Problem description => Only lines holding the word "QAMeeting" are needed; copy each of them from the material.

Data extract =>
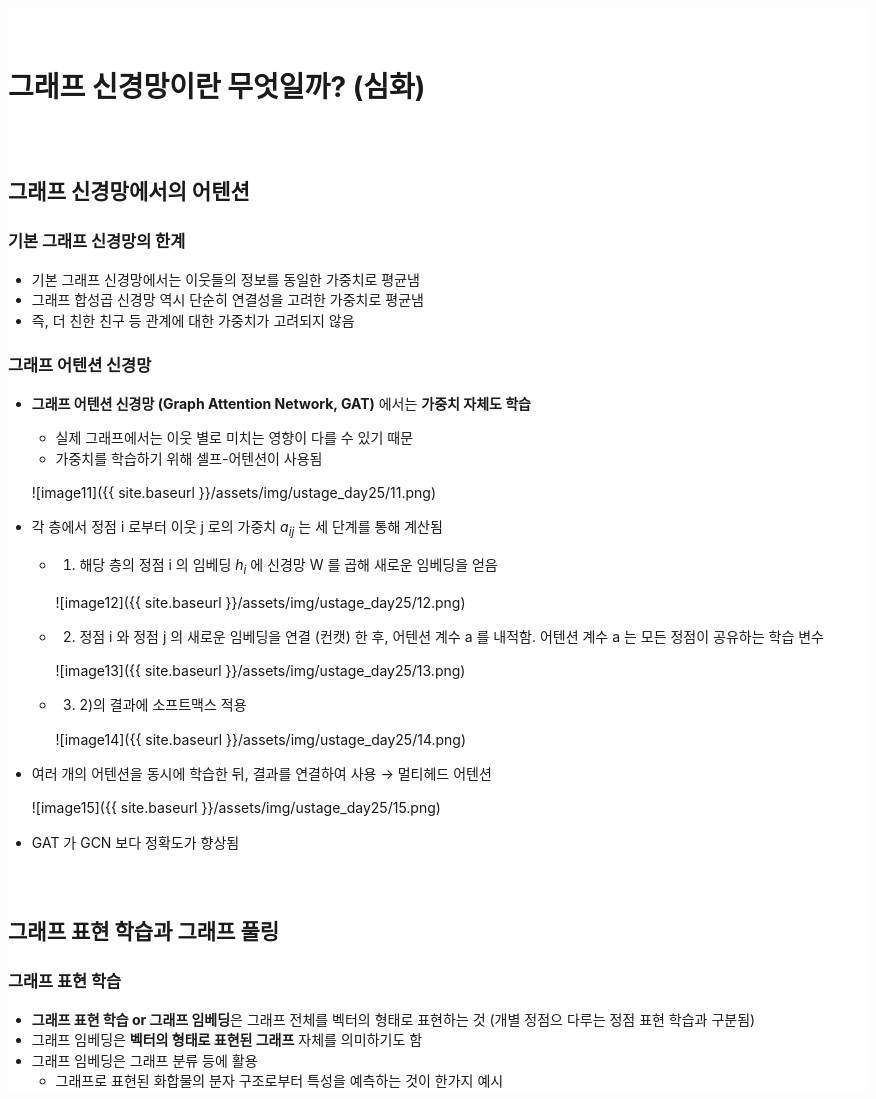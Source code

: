<br>

# 그래프 신경망이란 무엇일까? (심화)

<br>

## 그래프 신경망에서의 어텐션

### 기본 그래프 신경망의 한계

- 기본 그래프 신경망에서는 이웃들의 정보를 동일한 가중치로 평균냄
- 그래프 합성곱 신경망 역시 단순히 연결성을 고려한 가중치로 평균냄
- 즉, 더 친한 친구 등 관계에 대한 가중치가 고려되지 않음

### 그래프 어텐션 신경망

- **그래프 어텐션 신경망 (Graph Attention Network, GAT)** 에서는 **가중치 자체도 학습**
    - 실제 그래프에서는 이웃 별로 미치는 영향이 다를 수 있기 때문
    - 가중치를 학습하기 위해 셀프-어텐션이 사용됨

    ![image11]({{ site.baseurl }}/assets/img/ustage_day25/11.png)

- 각 층에서 정점 i 로부터 이웃 j 로의 가중치 $a_\mathit{ij}$ 는 세 단계를 통해 계산됨
    - 1) 해당 층의 정점 i 의 임베딩 $h_i$ 에 신경망 W 를 곱해 새로운 임베딩을 얻음

        ![image12]({{ site.baseurl }}/assets/img/ustage_day25/12.png)

    - 2) 정점 i 와 정점 j 의 새로운 임베딩을 연결 (컨캣) 한 후, 어텐션 계수 a 를 내적함. 어텐션 계수 a 는 모든 정점이 공유하는 학습 변수

        ![image13]({{ site.baseurl }}/assets/img/ustage_day25/13.png)

    - 3) 2)의 결과에 소프트맥스 적용

        ![image14]({{ site.baseurl }}/assets/img/ustage_day25/14.png)

- 여러 개의 어텐션을 동시에 학습한 뒤, 결과를 연결하여 사용 → 멀티헤드 어텐션

    ![image15]({{ site.baseurl }}/assets/img/ustage_day25/15.png)

- GAT 가 GCN 보다 정확도가 향상됨

<br>

## 그래프 표현 학습과 그래프 풀링

### 그래프 표현 학습

- **그래프 표현 학습 or 그래프 임베딩**은 그래프 전체를 벡터의 형태로 표현하는 것 (개별 정점으 다루는 정점 표현 학습과 구분됨)
- 그래프 임베딩은 **벡터의 형태로 표현된 그래프** 자체를 의미하기도 함
- 그래프 임베딩은 그래프 분류 등에 활용
    - 그래프로 표현된 화합물의 분자 구조로부터 특성을 예측하는 것이 한가지 예시

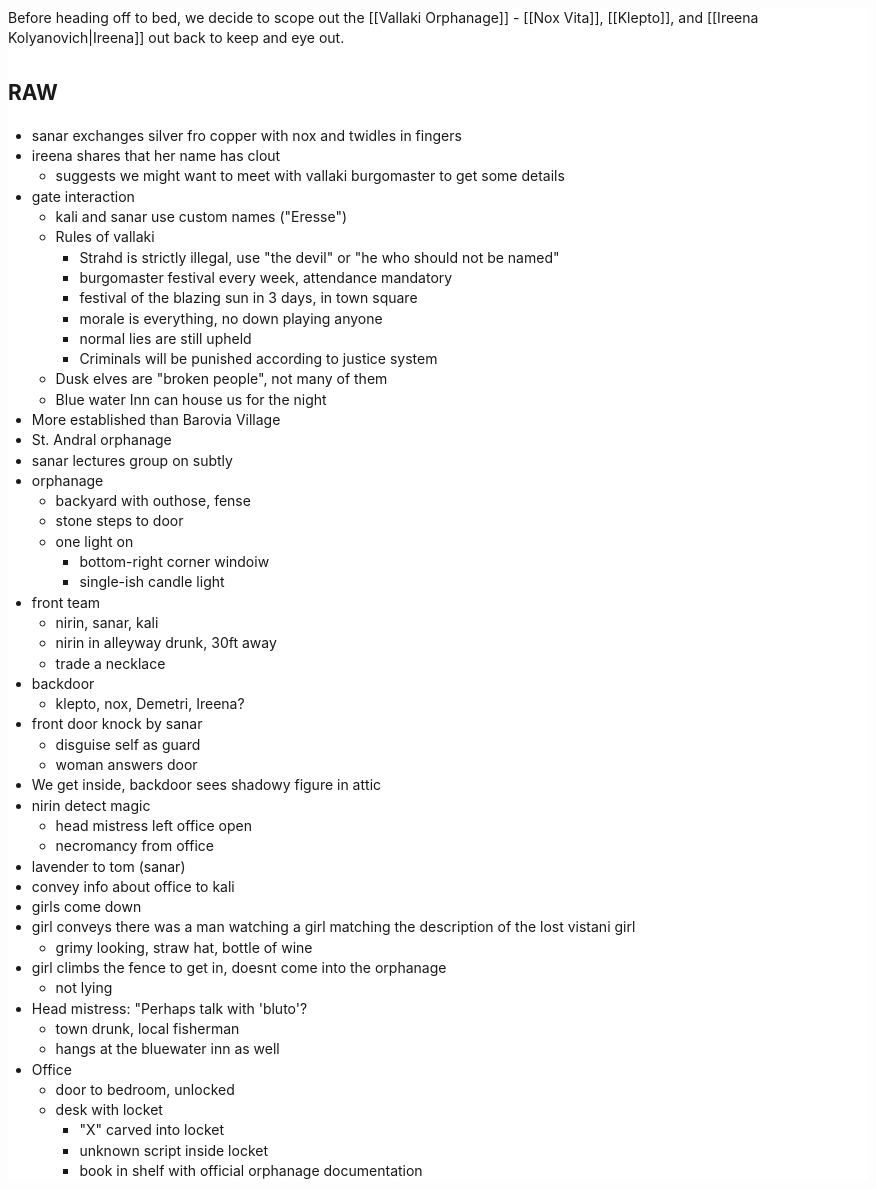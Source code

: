 Before heading off to bed, we decide to scope out the [[Vallaki Orphanage]] - [[Nox Vita]], [[Klepto]], and [[Ireena Kolyanovich|Ireena]] out back to keep and eye out.  

## RAW

- sanar exchanges silver fro copper with nox and twidles in fingers
- ireena shares that her name has clout
	- suggests we might want to meet with vallaki burgomaster to get some details
- gate interaction
	- kali and sanar use custom names ("Eresse")
	- Rules of vallaki
		- Strahd is strictly illegal, use "the devil" or "he who should not be named"
		- burgomaster festival every week, attendance mandatory
		- festival of the blazing sun in 3 days, in town square
		- morale is everything, no down playing anyone
		- normal lies are still upheld
		- Criminals will be punished according to justice system
	- Dusk elves are "broken people", not many of them
	- Blue water Inn can house us for the night
- More established than Barovia Village
- St. Andral orphanage
- sanar lectures group on subtly
- orphanage
	- backyard with outhose, fense
	- stone steps to door
	- one light on
		- bottom-right corner windoiw
		- single-ish candle light
- front team
	- nirin, sanar, kali
	- nirin in alleyway drunk, 30ft away
	- trade a necklace
- backdoor
	- klepto, nox, Demetri, Ireena?
- front door knock by sanar
	- disguise self as guard
	- woman answers door
- We get inside, backdoor sees shadowy figure in attic
- nirin detect magic
	- head mistress left office open
	- necromancy from office
- lavender to tom (sanar)
- convey info about office to kali
- girls come down
- girl conveys there was a man watching a girl matching the description of the lost vistani girl
	- grimy looking, straw hat, bottle of wine
- girl climbs the fence to get in, doesnt come into the orphanage
	- not lying
- Head mistress: "Perhaps talk with 'bluto'?
	- town drunk, local fisherman
	- hangs at the bluewater inn as well
- Office
	- door to bedroom, unlocked
	- desk with locket
		- "X" carved into locket
		- unknown script inside locket
		- book in shelf with official orphanage documentation
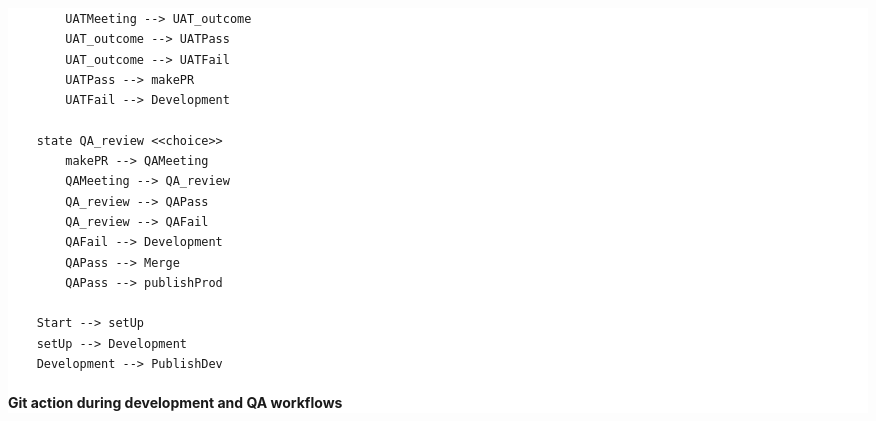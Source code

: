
 ``` mermaid
        UATMeeting --> UAT_outcome
        UAT_outcome --> UATPass
        UAT_outcome --> UATFail
        UATPass --> makePR
        UATFail --> Development
    
    state QA_review <<choice>>
        makePR --> QAMeeting
        QAMeeting --> QA_review
        QA_review --> QAPass
        QA_review --> QAFail
        QAFail --> Development
        QAPass --> Merge
        QAPass --> publishProd

    Start --> setUp
    setUp --> Development
    Development --> PublishDev
```

#### Git action during development and QA workflows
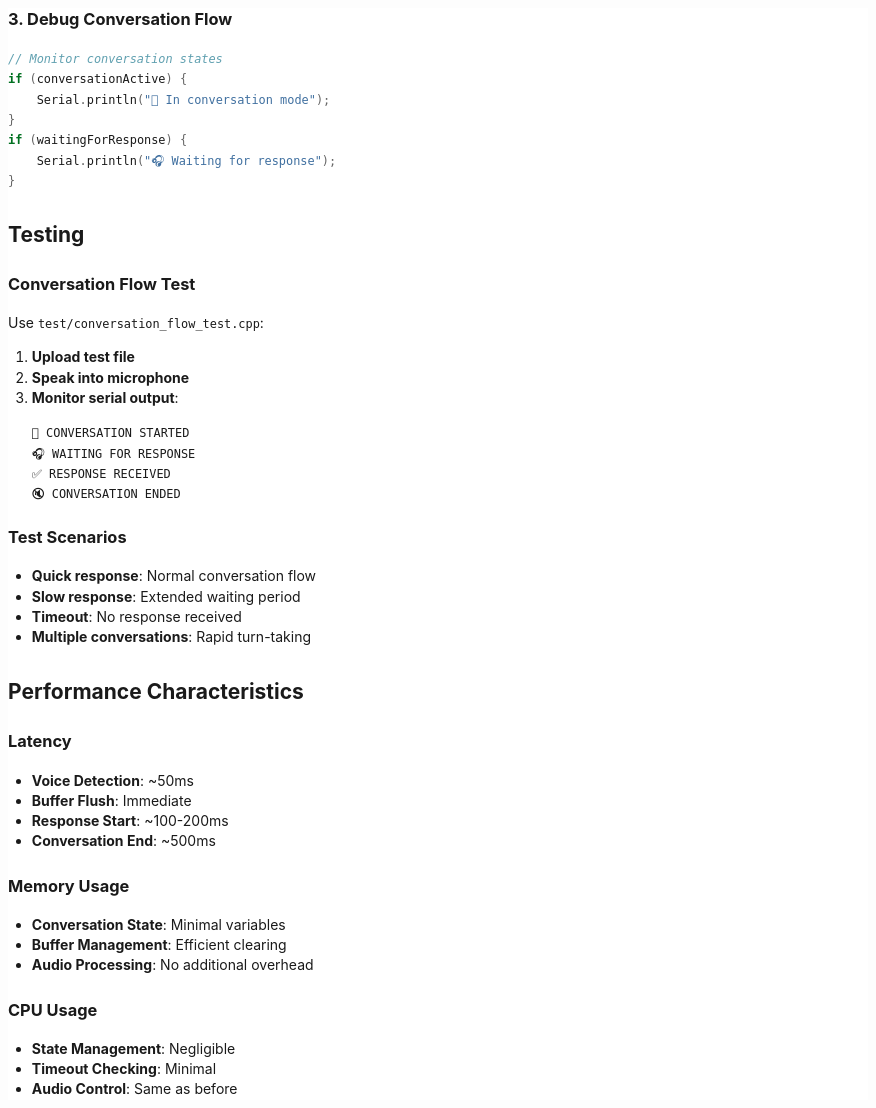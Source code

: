 ### 3. **Debug Conversation Flow**
```cpp
// Monitor conversation states
if (conversationActive) {
    Serial.println("🎤 In conversation mode");
}
if (waitingForResponse) {
    Serial.println("🎧 Waiting for response");
}
```

## Testing

### Conversation Flow Test
Use `test/conversation_flow_test.cpp`:

1. **Upload test file**
2. **Speak into microphone**
3. **Monitor serial output**:
   ```
   🎤 CONVERSATION STARTED
   🎧 WAITING FOR RESPONSE
   ✅ RESPONSE RECEIVED
   🔇 CONVERSATION ENDED
   ```

### Test Scenarios
- **Quick response**: Normal conversation flow
- **Slow response**: Extended waiting period
- **Timeout**: No response received
- **Multiple conversations**: Rapid turn-taking

## Performance Characteristics

### **Latency**
- **Voice Detection**: ~50ms
- **Buffer Flush**: Immediate
- **Response Start**: ~100-200ms
- **Conversation End**: ~500ms

### **Memory Usage**
- **Conversation State**: Minimal variables
- **Buffer Management**: Efficient clearing
- **Audio Processing**: No additional overhead

### **CPU Usage**
- **State Management**: Negligible
- **Timeout Checking**: Minimal
- **Audio Control**: Same as before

Written answer =>
        makePR --> QAMeeting
        QAMeeting --> QA_review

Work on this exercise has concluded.